From the entries below, copy out all lines holding "internal".
Available data START
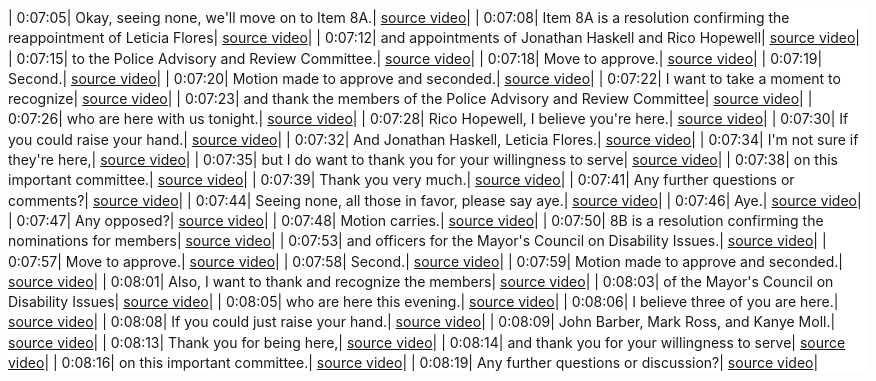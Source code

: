 | 0:07:05| Okay, seeing none, we'll move on to Item 8A.| [source video](https://archive.org/details/city-council-r-265-220628?start=425)|
| 0:07:08| Item 8A is a resolution confirming the reappointment of Leticia Flores| [source video](https://archive.org/details/city-council-r-265-220628?start=428)|
| 0:07:12| and appointments of Jonathan Haskell and Rico Hopewell| [source video](https://archive.org/details/city-council-r-265-220628?start=432)|
| 0:07:15| to the Police Advisory and Review Committee.| [source video](https://archive.org/details/city-council-r-265-220628?start=435)|
| 0:07:18| Move to approve.| [source video](https://archive.org/details/city-council-r-265-220628?start=438)|
| 0:07:19| Second.| [source video](https://archive.org/details/city-council-r-265-220628?start=439)|
| 0:07:20| Motion made to approve and seconded.| [source video](https://archive.org/details/city-council-r-265-220628?start=440)|
| 0:07:22| I want to take a moment to recognize| [source video](https://archive.org/details/city-council-r-265-220628?start=442)|
| 0:07:23| and thank the members of the Police Advisory and Review Committee| [source video](https://archive.org/details/city-council-r-265-220628?start=443)|
| 0:07:26| who are here with us tonight.| [source video](https://archive.org/details/city-council-r-265-220628?start=446)|
| 0:07:28| Rico Hopewell, I believe you're here.| [source video](https://archive.org/details/city-council-r-265-220628?start=448)|
| 0:07:30| If you could raise your hand.| [source video](https://archive.org/details/city-council-r-265-220628?start=450)|
| 0:07:32| And Jonathan Haskell, Leticia Flores.| [source video](https://archive.org/details/city-council-r-265-220628?start=452)|
| 0:07:34| I'm not sure if they're here,| [source video](https://archive.org/details/city-council-r-265-220628?start=454)|
| 0:07:35| but I do want to thank you for your willingness to serve| [source video](https://archive.org/details/city-council-r-265-220628?start=455)|
| 0:07:38| on this important committee.| [source video](https://archive.org/details/city-council-r-265-220628?start=458)|
| 0:07:39| Thank you very much.| [source video](https://archive.org/details/city-council-r-265-220628?start=459)|
| 0:07:41| Any further questions or comments?| [source video](https://archive.org/details/city-council-r-265-220628?start=461)|
| 0:07:44| Seeing none, all those in favor, please say aye.| [source video](https://archive.org/details/city-council-r-265-220628?start=464)|
| 0:07:46| Aye.| [source video](https://archive.org/details/city-council-r-265-220628?start=466)|
| 0:07:47| Any opposed?| [source video](https://archive.org/details/city-council-r-265-220628?start=467)|
| 0:07:48| Motion carries.| [source video](https://archive.org/details/city-council-r-265-220628?start=468)|
| 0:07:50| 8B is a resolution confirming the nominations for members| [source video](https://archive.org/details/city-council-r-265-220628?start=470)|
| 0:07:53| and officers for the Mayor's Council on Disability Issues.| [source video](https://archive.org/details/city-council-r-265-220628?start=473)|
| 0:07:57| Move to approve.| [source video](https://archive.org/details/city-council-r-265-220628?start=477)|
| 0:07:58| Second.| [source video](https://archive.org/details/city-council-r-265-220628?start=478)|
| 0:07:59| Motion made to approve and seconded.| [source video](https://archive.org/details/city-council-r-265-220628?start=479)|
| 0:08:01| Also, I want to thank and recognize the members| [source video](https://archive.org/details/city-council-r-265-220628?start=481)|
| 0:08:03| of the Mayor's Council on Disability Issues| [source video](https://archive.org/details/city-council-r-265-220628?start=483)|
| 0:08:05| who are here this evening.| [source video](https://archive.org/details/city-council-r-265-220628?start=485)|
| 0:08:06| I believe three of you are here.| [source video](https://archive.org/details/city-council-r-265-220628?start=486)|
| 0:08:08| If you could just raise your hand.| [source video](https://archive.org/details/city-council-r-265-220628?start=488)|
| 0:08:09| John Barber, Mark Ross, and Kanye Moll.| [source video](https://archive.org/details/city-council-r-265-220628?start=489)|
| 0:08:13| Thank you for being here,| [source video](https://archive.org/details/city-council-r-265-220628?start=493)|
| 0:08:14| and thank you for your willingness to serve| [source video](https://archive.org/details/city-council-r-265-220628?start=494)|
| 0:08:16| on this important committee.| [source video](https://archive.org/details/city-council-r-265-220628?start=496)|
| 0:08:19| Any further questions or discussion?| [source video](https://archive.org/details/city-council-r-265-220628?start=499)|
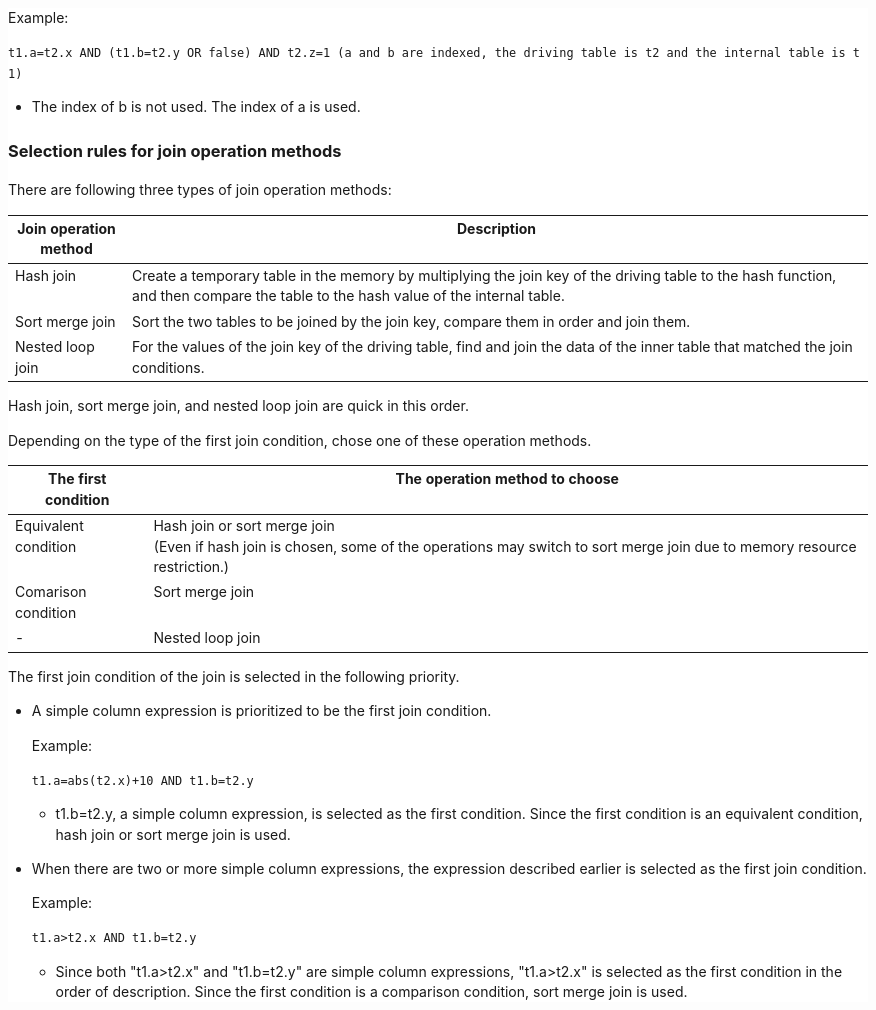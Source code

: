   Example:
  ```
  t1.a=t2.x AND (t1.b=t2.y OR false) AND t2.z=1 (a and b are indexed, the driving table is t2 and the internal table is t1)
  ```
  - The index of b is not used. The index of a is used.



<a id="join_calculation_method_selection_rule"></a>
### Selection rules for join operation methods

There are following three types of join operation methods:

| Join operation method | Description |
|------------------------|------|
| Hash join             | Create a temporary table in the memory by multiplying the join key of the driving table to the hash function, and then compare the table to the hash value of the internal table. |
| Sort merge join       | Sort the two tables to be joined by the join key, compare them in order and join them. |
| Nested loop join      | For the values of the join key of the driving table, find and join the data of the inner table that matched the join conditions.   |

Hash join, sort merge join, and nested loop join are quick in this order.



Depending on the type of the first join condition, chose one of these operation methods.

| The first condition | The operation method to choose                  |
|---------|----------------------------------|
| Equivalent condition | Hash join or sort merge join<br>(Even if hash join is chosen, some of the operations may switch to sort merge join due to memory resource restriction.) |
| Comarison condition | Sort merge join              |
| \- | Nested loop join          |



The first join condition of the join is selected in the following priority.

- A simple column expression is prioritized to be the first join condition.

  Example:
  ```
  t1.a=abs(t2.x)+10 AND t1.b=t2.y
  ```
    - t1.b=t2.y, a simple column expression, is selected as the first condition. Since the first condition is an equivalent condition, hash join or sort merge join is used.


- When there are two or more simple column expressions, the expression described earlier is selected as the first join condition.

  Example:
  ```
  t1.a>t2.x AND t1.b=t2.y
  ```
  - Since both "t1.a>t2.x" and "t1.b=t2.y" are simple column expressions, "t1.a>t2.x" is selected as the first condition in the order of description. Since the first condition is a comparison condition, sort merge join is used.

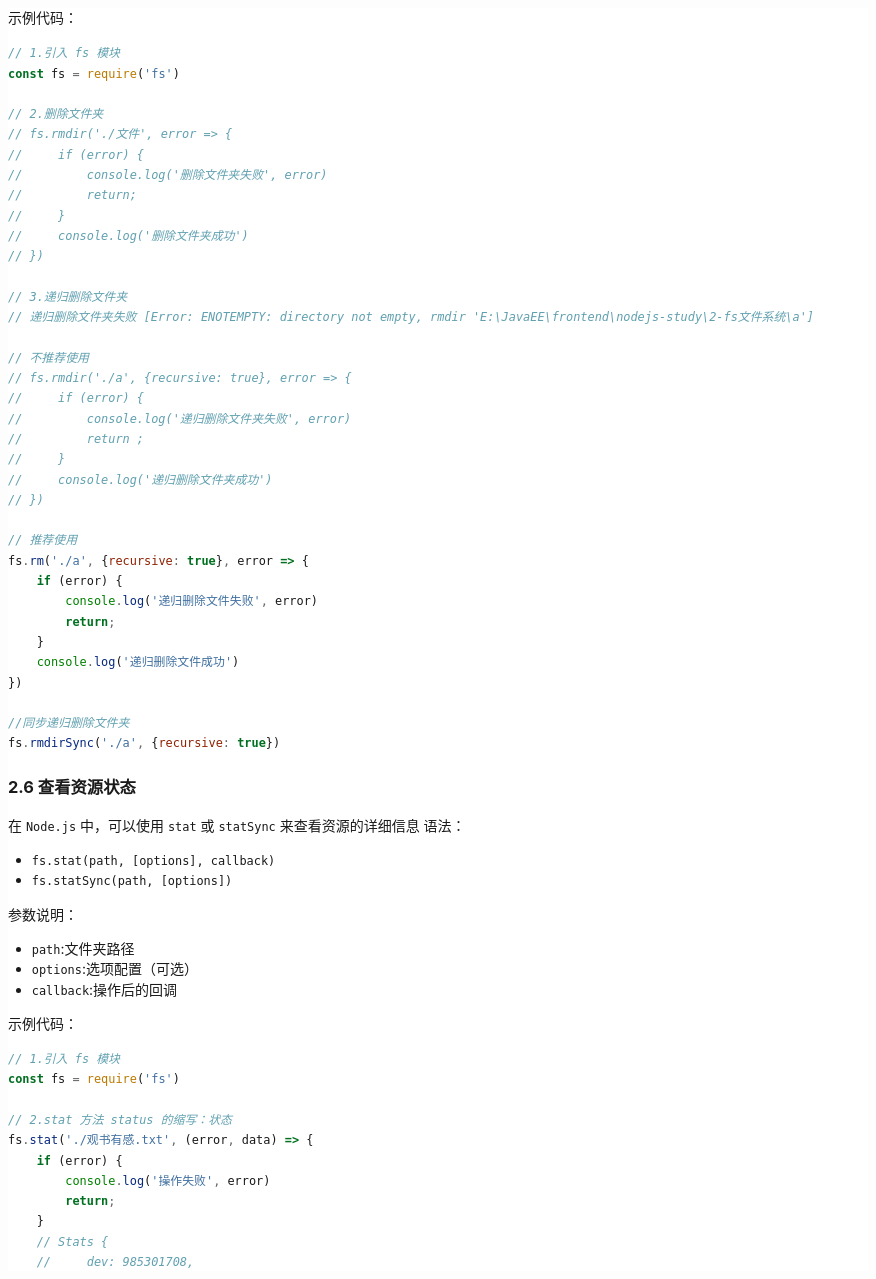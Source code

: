 示例代码：
```JavaScript
// 1.引入 fs 模块
const fs = require('fs')

// 2.删除文件夹
// fs.rmdir('./文件', error => {
//     if (error) {
//         console.log('删除文件夹失败', error)
//         return;
//     }
//     console.log('删除文件夹成功')
// })

// 3.递归删除文件夹 
// 递归删除文件夹失败 [Error: ENOTEMPTY: directory not empty, rmdir 'E:\JavaEE\frontend\nodejs-study\2-fs文件系统\a'] 

// 不推荐使用
// fs.rmdir('./a', {recursive: true}, error => {
//     if (error) {
//         console.log('递归删除文件夹失败', error)
//         return ;
//     }
//     console.log('递归删除文件夹成功')
// })

// 推荐使用
fs.rm('./a', {recursive: true}, error => {
    if (error) {
        console.log('递归删除文件失败', error)
        return;
    }
    console.log('递归删除文件成功')
})

//同步递归删除文件夹
fs.rmdirSync('./a', {recursive: true})
```

### 2.6 查看资源状态

在 `Node.js` 中，可以使用 `stat` 或 `statSync` 来查看资源的详细信息
语法：
- `fs.stat(path, [options], callback)`
- `fs.statSync(path, [options])`

参数说明：
- `path`:文件夹路径
- `options`:选项配置（可选）
- `callback`:操作后的回调

示例代码：
```JavaScript
// 1.引入 fs 模块
const fs = require('fs')

// 2.stat 方法 status 的缩写：状态
fs.stat('./观书有感.txt', (error, data) => {
    if (error) {
        console.log('操作失败', error)
        return;
    }
    // Stats {
    //     dev: 985301708,
```
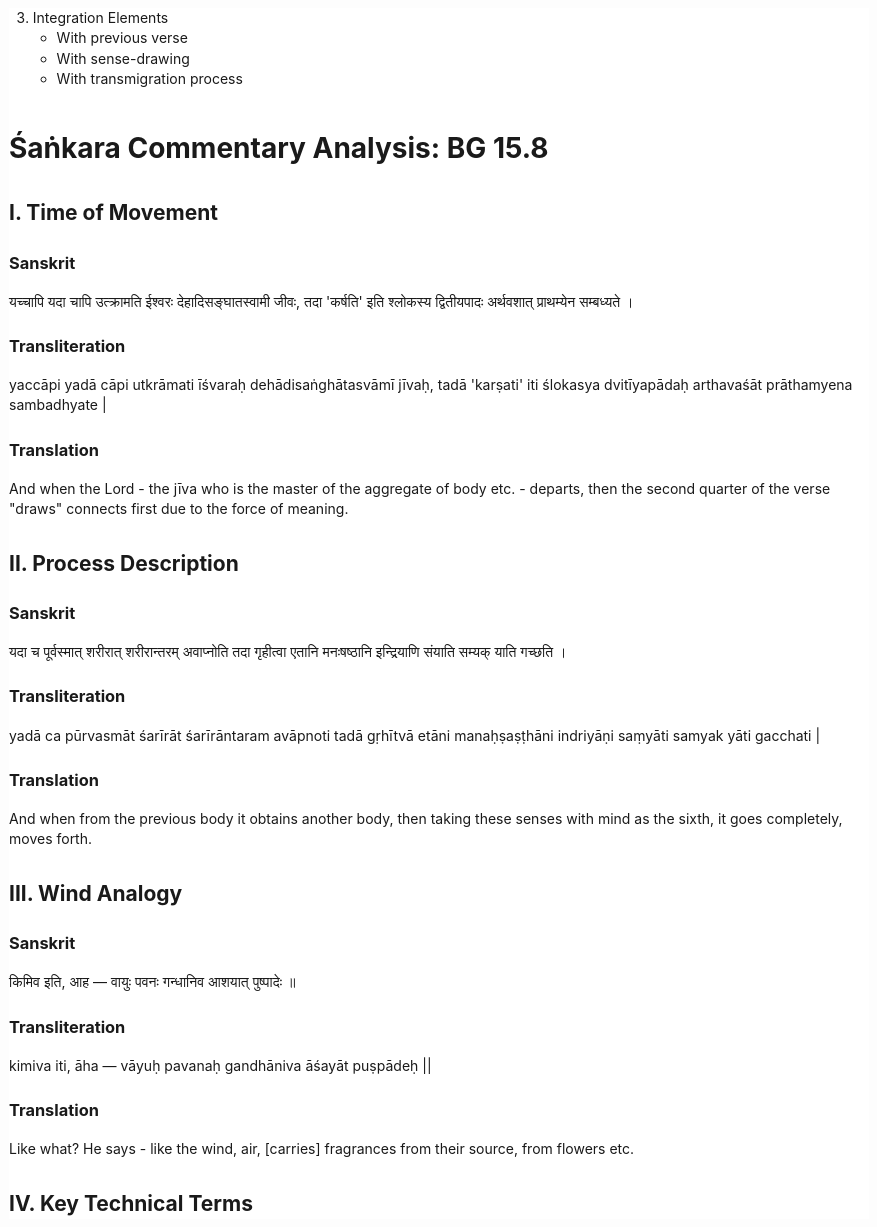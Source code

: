 3. Integration Elements
   - With previous verse
   - With sense-drawing
   - With transmigration process
# Śaṅkara Commentary Analysis: BG 15.8

## I. Time of Movement

### Sanskrit
यच्चापि यदा चापि उत्क्रामति ईश्वरः देहादिसङ्घातस्वामी जीवः, तदा 'कर्षति' इति श्लोकस्य द्वितीयपादः अर्थवशात् प्राथम्येन सम्बध्यते ।

### Transliteration
yaccāpi yadā cāpi utkrāmati īśvaraḥ dehādisaṅghātasvāmī jīvaḥ, tadā 'karṣati' iti ślokasya dvitīyapādaḥ arthavaśāt prāthamyena sambadhyate |

### Translation
And when the Lord - the jīva who is the master of the aggregate of body etc. - departs, then the second quarter of the verse "draws" connects first due to the force of meaning.

## II. Process Description

### Sanskrit
यदा च पूर्वस्मात् शरीरात् शरीरान्तरम् अवाप्नोति तदा गृहीत्वा एतानि मनःषष्ठानि इन्द्रियाणि संयाति सम्यक् याति गच्छति ।

### Transliteration
yadā ca pūrvasmāt śarīrāt śarīrāntaram avāpnoti tadā gṛhītvā etāni manaḥṣaṣṭhāni indriyāṇi saṃyāti samyak yāti gacchati |

### Translation
And when from the previous body it obtains another body, then taking these senses with mind as the sixth, it goes completely, moves forth.

## III. Wind Analogy

### Sanskrit
किमिव इति, आह — वायुः पवनः गन्धानिव आशयात् पुष्पादेः ॥

### Transliteration
kimiva iti, āha — vāyuḥ pavanaḥ gandhāniva āśayāt puṣpādeḥ ||

### Translation
Like what? He says - like the wind, air, [carries] fragrances from their source, from flowers etc.

## IV. Key Technical Terms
Available data END
Exercise result:
  t1.a=t2.x AND (t1.b=t2.y OR false) AND t2.z=1 (a and b are indexed, the driving table is t2 and the internal table is t1)
| Hash join             | Create a temporary table in the memory by multiplying the join key of the driving table to the hash function, and then compare the table to the hash value of the internal table. |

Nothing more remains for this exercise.